Libel plaintiff ordered to pay legal fees under anti-SLAPP statute
CALIFORNIA–In June, a former city attorney was ordered to pay $34,657 in legal fees to the weekly Dixon Independent Voice under an anti-SLAPP law after suing the newspaper for libel two years ago, according to the Associated Press.
Dixon Court Commissioner David Haft ordered the payment last month based on a finding by Solano County Superior Court Judge William Harrison that the libel lawsuit the city attorney filed in 1997 was a SLAPP suit — a strategic lawsuit against public participation — that was intended to silence criticism.
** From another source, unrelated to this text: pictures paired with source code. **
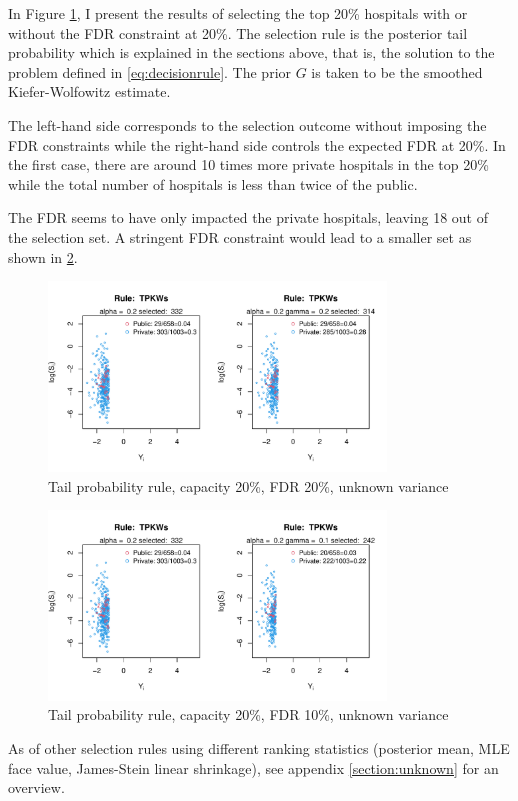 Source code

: \documentclass[12pt]{article}
\begin{document}
In Figure \ref{fig:tp_0.2_0.2_2d}, I present the results of selecting the top
20\% hospitals with or without the FDR constraint at 20\%. The selection rule
is the posterior tail probability which is explained in the sections above,
that is, the solution to the problem defined in \ref{eq:decisionrule}. The
prior $G$ is taken to be the smoothed Kiefer-Wolfowitz estimate.

The left-hand side corresponds to the selection outcome without imposing the
FDR constraints while the right-hand side controls the expected FDR at 20\%. In
the first case, there are around 10 times more private hospitals in the top
20\% while the total number of hospitals is less than twice of the public.

The FDR seems to have only impacted the private hospitals, leaving 18 out of
the selection set. A stringent FDR constraint would lead to a smaller set as
shown in \ref{fig:tp_0.2_0.1_2d}.

\begin{figure}[h!]
    \centering
    \includegraphics[width=0.8\textwidth]{../../Figures/2013-2022/GMM_m/GLVmix/Left_0.2_0.2_TPKWs.pdf}
    \caption{Tail probability rule, capacity 20\%, FDR 20\%, unknown variance}
    \label{fig:tp_0.2_0.2_2d}
\end{figure}

\begin{figure}[h!]
    \centering
    \includegraphics[width=0.8\textwidth]{../../Figures/2013-2022/GMM_m/GLVmix/Left_0.2_0.1_TPKWs.pdf}
    \caption{Tail probability rule, capacity 20\%, FDR 10\%, unknown variance}
    \label{fig:tp_0.2_0.1_2d}
\end{figure}
As of other selection rules using different ranking statistics (posterior mean, MLE face value, James-Stein linear shrinkage), see appendix \ref{section:unknown} for an overview.
\end{document}
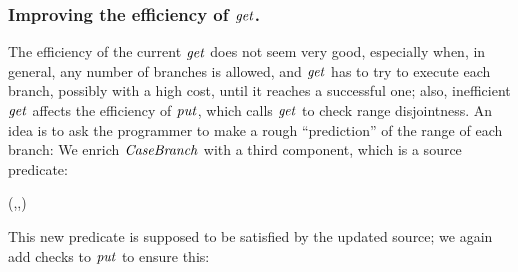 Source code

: \subsubsection{Improving the efficiency of \ensuremath{\Varid{get}}.}

The efficiency of the current \ensuremath{\Varid{get}} does not seem very good, especially when, in general, any number of branches is allowed, and \ensuremath{\Varid{get}} has to try to execute each branch, possibly with a high cost, until it reaches a successful one; also, inefficient \ensuremath{\Varid{get}} affects the efficiency of \ensuremath{\Varid{put}}, which calls \ensuremath{\Varid{get}} to check range disjointness.
An idea is to ask the programmer to make a rough ``prediction'' of the range of each branch:
We enrich \ensuremath{\Conid{CaseBranch}} with a third component, which is a source predicate:
\begin{hscode}\SaveRestoreHook
{}%
%
\>[B]{}\;\;\;\mathrel{=}(\to {}\to {},\;\;,\to {}){}\<[E]%
\ColumnHook
\end{hscode}\resethooks
This new predicate is supposed to be satisfied by the updated source; we again add checks to \ensuremath{\Varid{put}} to ensure this:
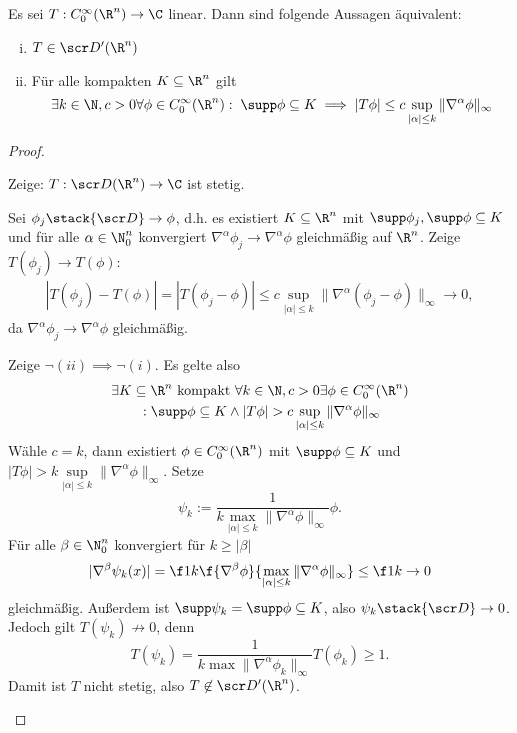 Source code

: \begin{st} \label{5.25}
	Es sei $T : C_0^\infty (\R^n) \to \C$ linear.
	Dann sind folgende Aussagen äquivalent:
	\begin{enumerate}[(i)]
		\item
			$T \in \scr D'(\R^n)$
		\item
			Für alle kompakten $K \subset \R^n$ gilt
			\[
				\exists k \in \N, c > 0 \forall \phi \in C_0^\infty(\R^n) : \;
				\supp \phi \subset K \implies |T\phi| \le c \sup_{|\alpha| \le k} \|\nabla^\alpha \phi\|_\infty
			\]
	\end{enumerate}
	\begin{proof}
		\begin{seg}[(ii)$\implies$(i)]
			Zeige: $T : \scr D(\R^n) \to \C$ ist stetig.

			Sei $\phi_j \stack {\scr D}\to \phi$, d.h. es existiert $K \subset \R^n$ mit $\supp \phi_j, \supp \phi \subset K$ und für alle $\alpha \in \N_0^n$ konvergiert $\nabla^\alpha \phi_j \to \nabla^\alpha \phi$ gleichmäßig auf $\R^n$.
			Zeige $T(\phi_j) \to T(\phi)$:
			\begin{align*}
				|T(\phi_j) - T(\phi)|
				= | T(\phi_j-\phi)|
				\le c \sup_{|\alpha| \le k} \| \nabla^\alpha (\phi_j - \phi) \|_\infty
				\to 0,
			\end{align*}
			da $\nabla^\alpha \phi_j \to \nabla^\alpha \phi$ gleichmäßig.
		\end{seg}
		\begin{seg}[(i)$\implies$ (ii)]
			Zeige $\lnot (ii) \implies \lnot (i)$.
			Es gelte also
			\begin{align*}
				&\exists K \subset \R^n \text{ kompakt } \forall k \in \N,  c > 0 \exists \phi \in C_0^\infty(\R^n) \\
				& \qquad : \supp \phi \subset K \land |T\phi| > c \sup_{|\alpha|\le k} \|\nabla^\alpha \phi \|_\infty
			\end{align*}
			Wähle $c = k$, dann existiert $\phi \in C_0^\infty (\R^n)$ mit $\supp \phi \subset K$ und $|T \phi| > k \sup\limits_{|\alpha| \le k} \|\nabla^\alpha \phi\|_\infty$.
			Setze
			\[
				\psi_k := \dfrac 1{k \max\limits_{|\alpha| \le k}\| \nabla^\alpha \phi\|_\infty} \phi.
			\]
			Für alle $\beta \in \N_0^n$ konvergiert für $k \ge |\beta|$
			\[
				|\nabla^\beta \psi_k(x)|
				= \f 1k \f{\nabla^\beta \phi}{\max\limits_{|\alpha|\le k} \|\nabla^\alpha \phi\|_\infty}
				\le \f 1k
				\to 0
			\]
			gleichmäßig.
			Außerdem ist $\supp \psi_k = \supp \phi \subset K$, also $\psi_k \stack {\scr D}\to 0$.
			Jedoch gilt $T(\psi_k) \not\to 0$, denn
			\[
				T(\psi_k) = \dfrac 1{k \max\|\nabla^\alpha \phi_k\|_\infty} T(\phi_k) \ge 1.
			\]
			Damit ist $T$ nicht stetig, also $T \not\in \scr D'(\R^n)$.
		\end{seg}
	\end{proof}
\end{st}


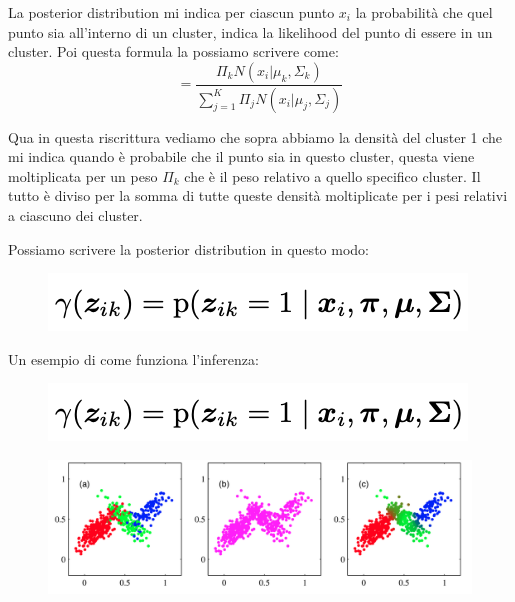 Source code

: \documentclass[14pt]{extreport}
\begin{document}
La posterior distribution mi indica per ciascun punto $x_i$ la probabilità che quel punto sia all'interno di un cluster, indica la likelihood del punto 
di essere in un cluster.
Poi questa formula la possiamo scrivere come:
$$= \frac{\Pi_k N(x_i|\mu_k, \Sigma_k)}{\sum_{j=1}^K \Pi_j N(x_i | \mu_j, \Sigma_j)}$$

Qua in questa riscrittura vediamo che sopra abbiamo la densità del cluster 1 che mi indica quando è probabile che il punto sia in questo cluster, questa
viene moltiplicata per un peso $\Pi_k$ che è il peso relativo a quello specifico cluster.
Il tutto è diviso per la somma di tutte queste densità moltiplicate per i pesi relativi a ciascuno dei cluster.

Possiamo scrivere la posterior distribution in questo modo:

\begin{figure}[H] 
\centering
\includegraphics[width=0.7\linewidth]{546.jpeg}
\end{figure}

Un esempio di come funziona l'inferenza:


\begin{figure}[H] 
\centering
\includegraphics[width=0.7\linewidth]{546.jpeg}
\end{figure}



\begin{figure}[H] 
\centering
\includegraphics[width=0.7\linewidth]{575.jpeg}
\end{figure}
\end{document}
According to Associated Press reports, former City Attorney Ron Moe sued the newspaper after it published — and then did not retract — a 1997 story quoting a memo from Moe’s successor as city attorney. The memo, sent to the Dixon City Council, said Moe had mishandled a citizen’s legal claim against the city.
After publishing the original story, the newspaper published a follow-up story that quoted Moe’s successor as saying that Moe did not make the errors cited in his memo to the city council. According to Associated Press reports, Moe did not consider the follow-up story to be an adequate retraction and, consequently, he sued the newspaper.
Harrison first ruled in 1998 that Moe’s suit fit the description of a SLAPP action under California law, which permits courts to dismiss defamation lawsuits arising from speech made “in connection with a public issue” and allows the defendants of such suits to recover legal fees.